*** Opening Source material ***
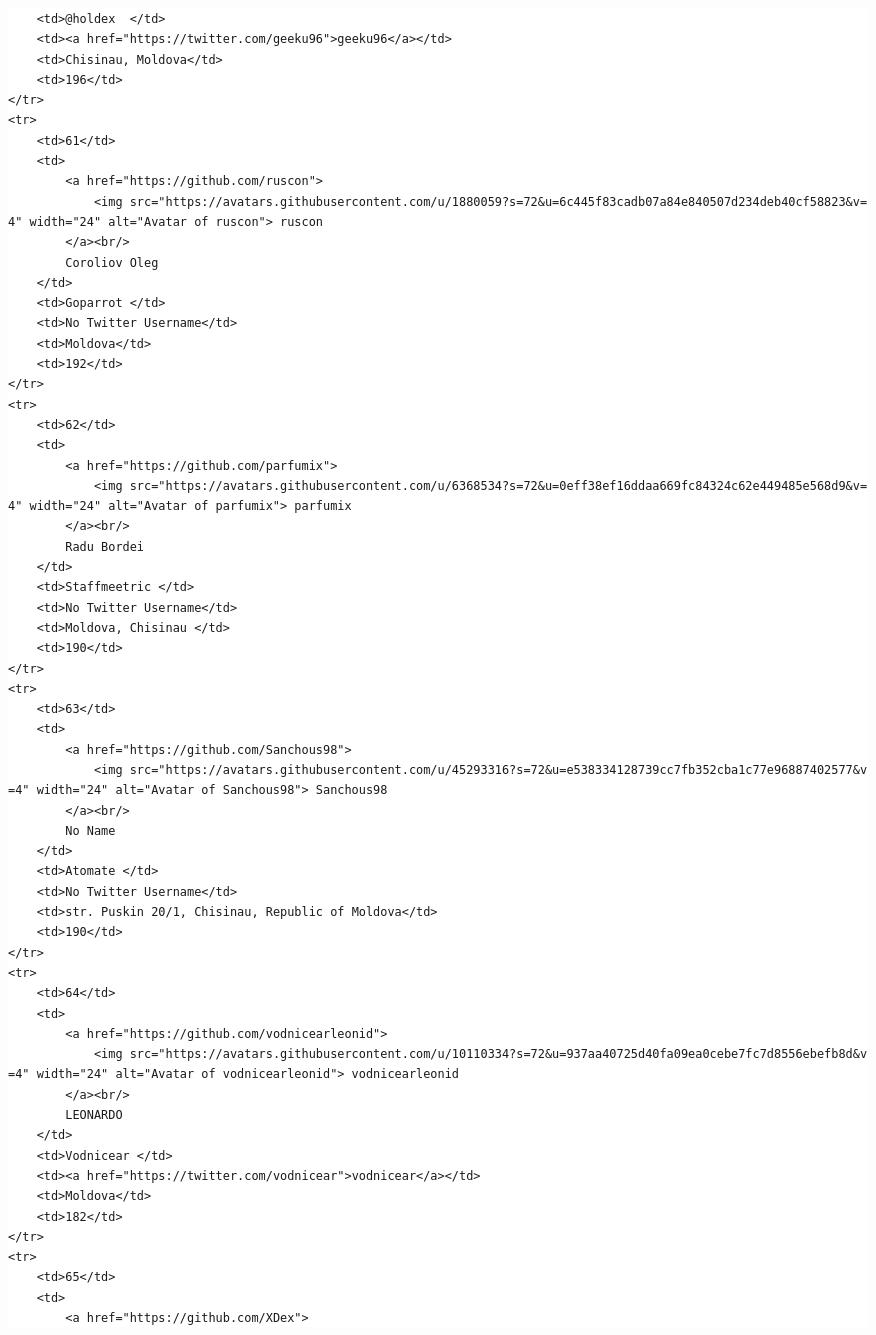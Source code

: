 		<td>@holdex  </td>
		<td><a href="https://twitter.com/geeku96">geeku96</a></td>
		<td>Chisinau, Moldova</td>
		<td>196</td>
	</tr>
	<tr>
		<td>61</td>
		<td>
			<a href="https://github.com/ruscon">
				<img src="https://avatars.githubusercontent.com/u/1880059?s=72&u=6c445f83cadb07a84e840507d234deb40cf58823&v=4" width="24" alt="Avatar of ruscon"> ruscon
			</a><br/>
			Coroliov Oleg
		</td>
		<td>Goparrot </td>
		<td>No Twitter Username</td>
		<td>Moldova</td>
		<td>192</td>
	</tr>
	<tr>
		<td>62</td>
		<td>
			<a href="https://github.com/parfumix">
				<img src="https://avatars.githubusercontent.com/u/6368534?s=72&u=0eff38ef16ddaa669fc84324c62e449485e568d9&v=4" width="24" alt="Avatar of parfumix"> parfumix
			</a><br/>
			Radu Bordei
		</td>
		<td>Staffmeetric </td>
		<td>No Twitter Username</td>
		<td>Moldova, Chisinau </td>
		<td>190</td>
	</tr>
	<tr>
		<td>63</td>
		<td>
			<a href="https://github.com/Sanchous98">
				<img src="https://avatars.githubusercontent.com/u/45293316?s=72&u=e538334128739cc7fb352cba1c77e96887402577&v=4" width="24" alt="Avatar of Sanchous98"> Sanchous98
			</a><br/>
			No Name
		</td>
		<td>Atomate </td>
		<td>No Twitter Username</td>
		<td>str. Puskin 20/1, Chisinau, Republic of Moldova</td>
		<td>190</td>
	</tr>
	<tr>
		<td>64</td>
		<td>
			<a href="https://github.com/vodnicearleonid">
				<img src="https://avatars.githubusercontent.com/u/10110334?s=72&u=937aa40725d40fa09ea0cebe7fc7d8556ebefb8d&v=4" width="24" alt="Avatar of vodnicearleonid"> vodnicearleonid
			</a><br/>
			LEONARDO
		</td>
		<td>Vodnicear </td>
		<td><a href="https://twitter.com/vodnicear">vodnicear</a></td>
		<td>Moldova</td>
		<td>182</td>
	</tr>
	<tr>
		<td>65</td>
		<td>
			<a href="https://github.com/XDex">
*** Closing Source material ***
*** Opening Source material ***
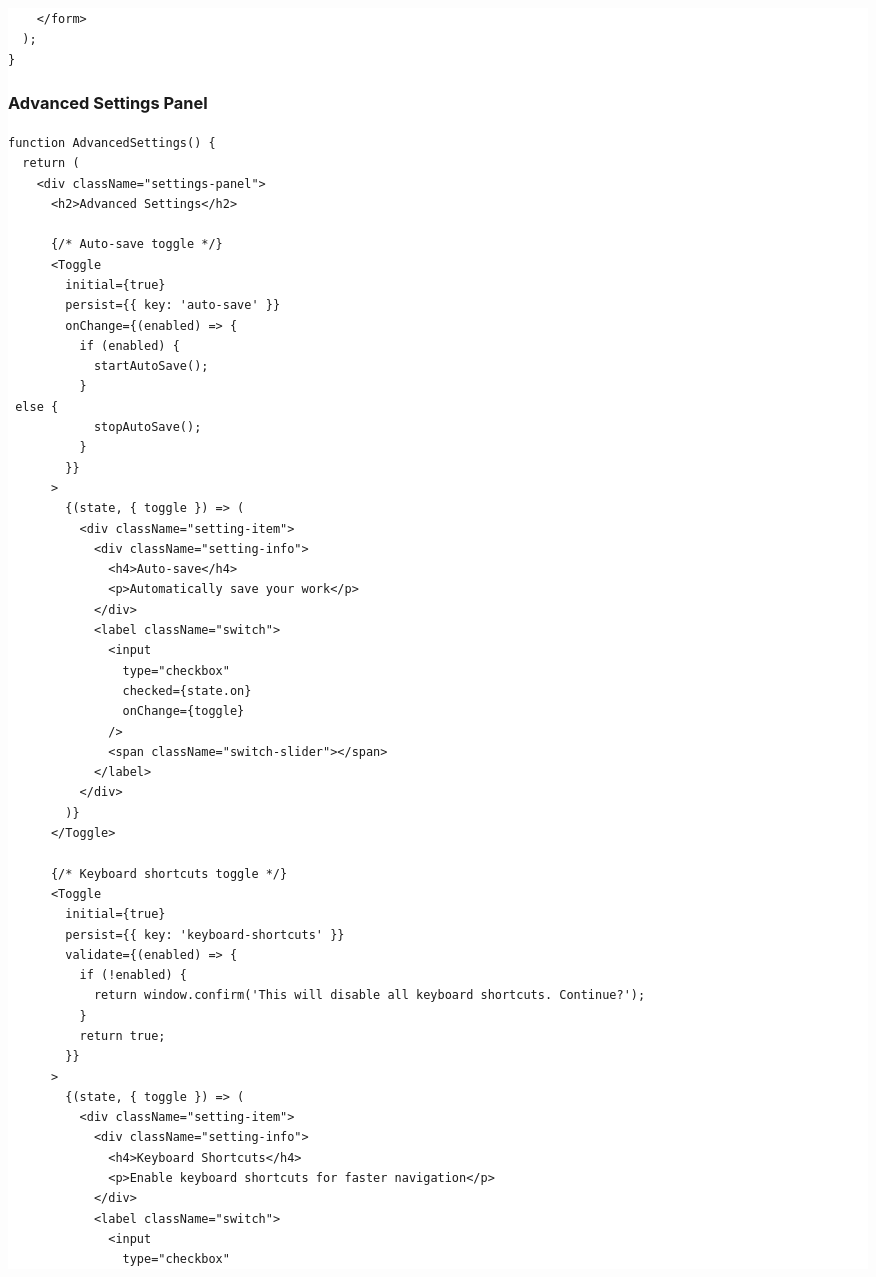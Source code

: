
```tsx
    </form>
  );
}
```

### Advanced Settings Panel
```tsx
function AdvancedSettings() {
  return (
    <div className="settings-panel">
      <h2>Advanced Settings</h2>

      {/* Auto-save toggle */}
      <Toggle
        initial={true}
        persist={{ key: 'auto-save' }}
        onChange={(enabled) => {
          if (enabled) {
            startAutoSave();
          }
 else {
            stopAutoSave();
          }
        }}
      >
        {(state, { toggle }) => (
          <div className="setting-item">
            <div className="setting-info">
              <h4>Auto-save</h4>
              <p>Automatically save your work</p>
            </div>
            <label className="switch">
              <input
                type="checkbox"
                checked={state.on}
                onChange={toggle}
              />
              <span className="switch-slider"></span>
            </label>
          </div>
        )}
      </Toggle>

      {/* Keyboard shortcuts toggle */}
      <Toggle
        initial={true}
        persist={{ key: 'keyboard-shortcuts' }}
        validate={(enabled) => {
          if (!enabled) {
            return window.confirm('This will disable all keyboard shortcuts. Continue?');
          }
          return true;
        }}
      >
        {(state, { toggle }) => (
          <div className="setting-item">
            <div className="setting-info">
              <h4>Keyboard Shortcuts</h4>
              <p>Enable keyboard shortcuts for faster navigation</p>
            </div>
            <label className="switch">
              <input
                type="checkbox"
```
*** Closing Source material ***
*** Opening Source material ***
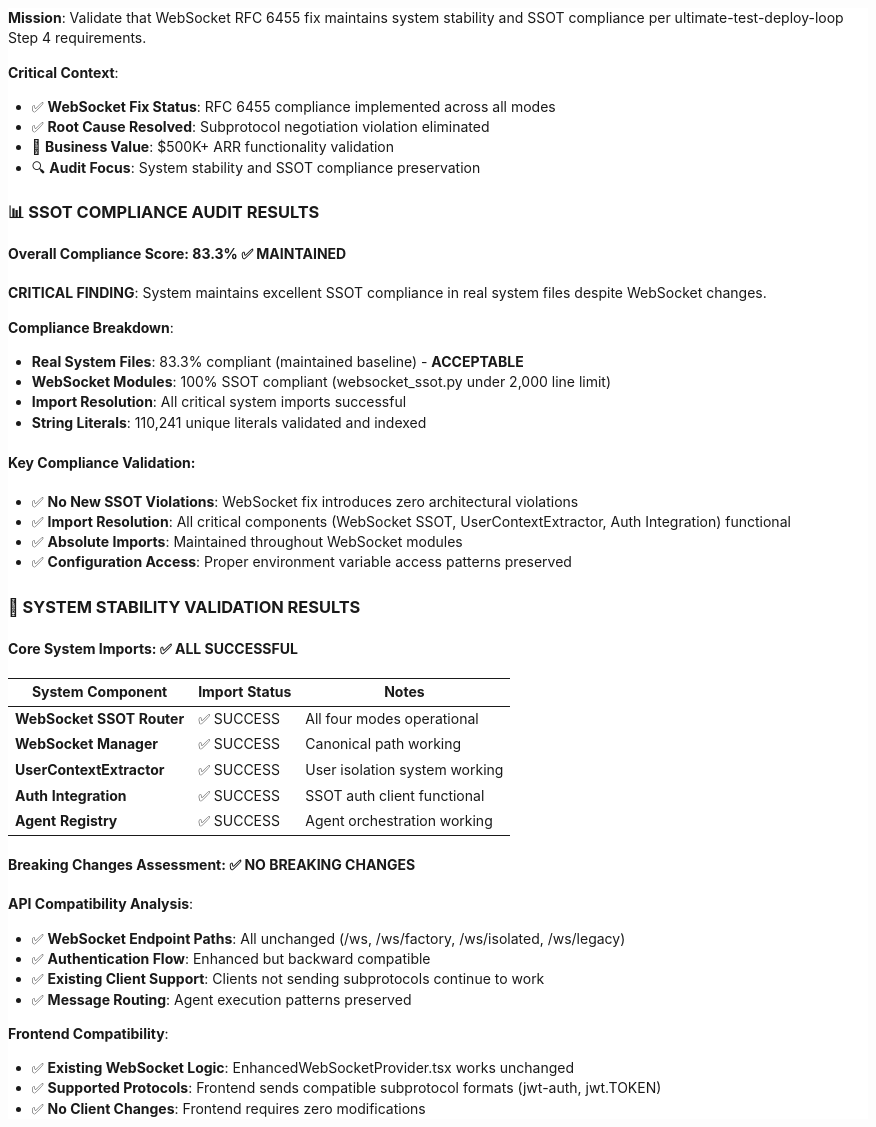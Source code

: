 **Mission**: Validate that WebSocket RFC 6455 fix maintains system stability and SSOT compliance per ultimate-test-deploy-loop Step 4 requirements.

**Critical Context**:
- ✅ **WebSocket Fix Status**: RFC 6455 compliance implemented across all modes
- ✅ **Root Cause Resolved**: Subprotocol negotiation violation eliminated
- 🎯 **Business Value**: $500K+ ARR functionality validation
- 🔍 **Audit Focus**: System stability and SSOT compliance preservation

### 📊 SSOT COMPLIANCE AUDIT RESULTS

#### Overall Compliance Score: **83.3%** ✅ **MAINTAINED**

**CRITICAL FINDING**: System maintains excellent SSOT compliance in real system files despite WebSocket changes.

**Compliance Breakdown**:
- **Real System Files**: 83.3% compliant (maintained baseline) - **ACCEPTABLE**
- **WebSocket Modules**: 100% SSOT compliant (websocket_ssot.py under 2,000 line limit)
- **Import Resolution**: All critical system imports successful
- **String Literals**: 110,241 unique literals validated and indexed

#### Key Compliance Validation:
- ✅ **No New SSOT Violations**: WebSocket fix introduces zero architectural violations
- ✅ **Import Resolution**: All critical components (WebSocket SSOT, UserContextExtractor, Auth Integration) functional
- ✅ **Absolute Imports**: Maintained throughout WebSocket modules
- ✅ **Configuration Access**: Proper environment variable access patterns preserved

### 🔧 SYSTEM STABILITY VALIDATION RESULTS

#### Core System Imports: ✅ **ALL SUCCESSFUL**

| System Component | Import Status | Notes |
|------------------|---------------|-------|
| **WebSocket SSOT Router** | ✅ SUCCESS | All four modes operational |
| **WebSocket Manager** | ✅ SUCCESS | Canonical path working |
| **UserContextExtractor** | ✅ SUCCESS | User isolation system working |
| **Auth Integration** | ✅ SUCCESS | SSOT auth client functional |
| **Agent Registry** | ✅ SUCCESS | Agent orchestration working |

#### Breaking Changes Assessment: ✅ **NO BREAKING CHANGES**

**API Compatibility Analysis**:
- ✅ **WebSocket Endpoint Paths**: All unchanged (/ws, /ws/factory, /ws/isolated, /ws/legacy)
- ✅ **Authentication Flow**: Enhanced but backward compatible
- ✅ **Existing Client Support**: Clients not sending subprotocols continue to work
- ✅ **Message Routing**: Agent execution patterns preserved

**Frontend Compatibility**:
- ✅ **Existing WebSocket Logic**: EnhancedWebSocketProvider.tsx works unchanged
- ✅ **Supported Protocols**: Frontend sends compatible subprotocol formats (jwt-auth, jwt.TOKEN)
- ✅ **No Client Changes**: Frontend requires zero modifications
*** Closing Source material ***
What you have to do ▸ The lines to return are those in the records above that hold the word "Status".

Finished task ▸
- ✅ **WebSocket Fix Status**: RFC 6455 compliance implemented across all modes
| System Component | Import Status | Notes |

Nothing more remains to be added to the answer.